A key component to any Data Management Framework is establishing a Data Retention policy. The minimum retention should be based on the legal and regulatory requirements of your organization. Some industries have their own mandates such as Government (FOIA), Healthcare (HIPAA), and Financial services (FINRA). Then consider the operational requirements to support your business. What data is needed to service your customers, forecast budgets, predict growth, and satisfy compliance? Some departments may have a strong business case to keep information longer, for example, to perform tax audits or fraud investigations. Sensitive data like Personally Identifiable Information (PII) and Payment Card Industry (PCI) information may require that it has a shorter retention to minimize risk. All these factors should be carefully considered when defining the policy.

Data Location & Categorization

Once you have defined your retention policy, the next step is locating the data. There are many places where it can be stored that would need to be considered, such as:

• Desktop computer internal / external drives

• Network shared storage / folders

• Company cloud drives

• On premise application servers (filesystems / databases)

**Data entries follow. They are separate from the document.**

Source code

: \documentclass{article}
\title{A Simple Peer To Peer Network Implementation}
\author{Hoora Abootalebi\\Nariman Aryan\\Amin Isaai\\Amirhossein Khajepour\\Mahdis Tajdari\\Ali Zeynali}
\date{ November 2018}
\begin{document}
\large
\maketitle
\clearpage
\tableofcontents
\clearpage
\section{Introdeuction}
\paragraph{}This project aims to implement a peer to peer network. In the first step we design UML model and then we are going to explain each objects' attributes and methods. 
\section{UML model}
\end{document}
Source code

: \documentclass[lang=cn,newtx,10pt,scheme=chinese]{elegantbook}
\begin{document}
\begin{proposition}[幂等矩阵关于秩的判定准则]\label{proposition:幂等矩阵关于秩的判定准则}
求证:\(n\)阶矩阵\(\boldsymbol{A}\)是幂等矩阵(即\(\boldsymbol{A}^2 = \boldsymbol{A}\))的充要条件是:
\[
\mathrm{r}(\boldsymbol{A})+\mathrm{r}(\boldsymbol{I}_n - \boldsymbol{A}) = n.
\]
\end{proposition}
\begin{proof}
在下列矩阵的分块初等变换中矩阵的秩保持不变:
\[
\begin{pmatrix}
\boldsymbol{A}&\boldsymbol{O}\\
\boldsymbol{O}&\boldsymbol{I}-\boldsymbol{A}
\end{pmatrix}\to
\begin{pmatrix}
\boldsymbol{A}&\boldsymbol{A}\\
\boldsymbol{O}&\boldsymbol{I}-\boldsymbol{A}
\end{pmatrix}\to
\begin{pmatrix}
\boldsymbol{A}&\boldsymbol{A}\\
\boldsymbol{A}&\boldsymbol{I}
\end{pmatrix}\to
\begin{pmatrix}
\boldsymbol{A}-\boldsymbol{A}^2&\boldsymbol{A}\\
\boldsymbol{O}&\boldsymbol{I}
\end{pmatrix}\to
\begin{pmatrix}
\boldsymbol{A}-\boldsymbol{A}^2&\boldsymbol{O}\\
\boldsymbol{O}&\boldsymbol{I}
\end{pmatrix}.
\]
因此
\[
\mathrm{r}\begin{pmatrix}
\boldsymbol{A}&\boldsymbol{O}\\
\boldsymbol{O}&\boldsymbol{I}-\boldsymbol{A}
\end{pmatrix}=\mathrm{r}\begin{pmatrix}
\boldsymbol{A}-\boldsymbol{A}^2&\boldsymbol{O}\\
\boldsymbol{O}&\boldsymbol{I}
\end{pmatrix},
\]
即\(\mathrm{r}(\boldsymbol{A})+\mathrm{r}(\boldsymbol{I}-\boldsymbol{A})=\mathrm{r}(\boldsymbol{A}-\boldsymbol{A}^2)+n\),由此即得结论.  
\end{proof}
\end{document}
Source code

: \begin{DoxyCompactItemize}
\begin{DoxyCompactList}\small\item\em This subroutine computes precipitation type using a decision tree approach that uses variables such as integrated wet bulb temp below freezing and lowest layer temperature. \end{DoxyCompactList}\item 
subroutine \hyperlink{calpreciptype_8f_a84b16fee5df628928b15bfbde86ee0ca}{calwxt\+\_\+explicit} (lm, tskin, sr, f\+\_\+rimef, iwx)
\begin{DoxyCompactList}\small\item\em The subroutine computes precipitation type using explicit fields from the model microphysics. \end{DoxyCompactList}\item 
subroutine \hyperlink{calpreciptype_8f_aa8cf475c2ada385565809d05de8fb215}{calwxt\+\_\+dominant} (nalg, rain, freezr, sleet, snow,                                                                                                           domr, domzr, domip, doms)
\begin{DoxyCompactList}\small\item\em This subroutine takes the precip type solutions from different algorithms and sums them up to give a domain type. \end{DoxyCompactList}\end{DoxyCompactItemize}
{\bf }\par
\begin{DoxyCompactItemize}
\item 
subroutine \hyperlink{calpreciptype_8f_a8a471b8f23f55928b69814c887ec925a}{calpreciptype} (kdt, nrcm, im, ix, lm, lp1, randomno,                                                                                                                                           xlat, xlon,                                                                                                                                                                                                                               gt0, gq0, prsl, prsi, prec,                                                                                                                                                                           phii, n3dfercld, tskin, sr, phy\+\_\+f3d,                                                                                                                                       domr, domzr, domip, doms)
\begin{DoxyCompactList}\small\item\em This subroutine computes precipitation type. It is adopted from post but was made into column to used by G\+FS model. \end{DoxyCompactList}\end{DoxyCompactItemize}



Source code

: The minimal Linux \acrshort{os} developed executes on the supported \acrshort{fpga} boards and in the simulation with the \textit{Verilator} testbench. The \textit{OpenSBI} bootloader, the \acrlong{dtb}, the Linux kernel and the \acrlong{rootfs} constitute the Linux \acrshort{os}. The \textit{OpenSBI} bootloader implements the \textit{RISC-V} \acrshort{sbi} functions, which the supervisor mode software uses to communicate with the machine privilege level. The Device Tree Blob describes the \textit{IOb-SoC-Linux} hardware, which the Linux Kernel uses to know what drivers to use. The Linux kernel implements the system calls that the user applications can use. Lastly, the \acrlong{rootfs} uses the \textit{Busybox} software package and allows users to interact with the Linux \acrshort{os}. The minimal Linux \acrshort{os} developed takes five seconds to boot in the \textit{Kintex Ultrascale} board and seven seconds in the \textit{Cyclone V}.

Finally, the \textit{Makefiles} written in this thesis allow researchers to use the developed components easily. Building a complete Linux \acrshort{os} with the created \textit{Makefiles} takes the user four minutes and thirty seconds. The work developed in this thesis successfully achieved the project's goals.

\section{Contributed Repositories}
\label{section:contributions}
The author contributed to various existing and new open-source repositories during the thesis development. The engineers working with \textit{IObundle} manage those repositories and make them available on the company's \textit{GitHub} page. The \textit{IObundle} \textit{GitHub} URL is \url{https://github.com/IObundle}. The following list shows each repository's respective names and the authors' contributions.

• Cloud-based Application as a Service (AaaS), Infrastructure as a Service (IaaS)

• Backups

After the data has been located, you will need to determine the type of data being stored. Categorizing the information will help map it to the Data Retention Policy that was previously defined. It will also be helpful to identify the owner of the data and who else has access to it.

Data Clean-Up

The retention policy should also include directions for disposing of data. While applying the retention policy to the categorized data, you can start purging anything that is found to be out of scope. Security is also important for any process established for the destruction of data. Make sure that the disposal is compliant for each type of data processed. For ongoing maintenance, you can create rules or scripts that will automatically delete data based on the defined retention periods. If you also define where each type of data should be stored in your policy, it could help to reduce redundant copies of information and improve security. Most modern storage systems also include features for deduplication so that only one copy is stored and subsequent copies are included just by reference. The same technique may also be used for common blocks of data and not just entire documents. Using summarization can reduce the amount of historical information retained to just the important facts. Why keep something like daily timecard punches when all you may need is the total number of hours worked for the pay period?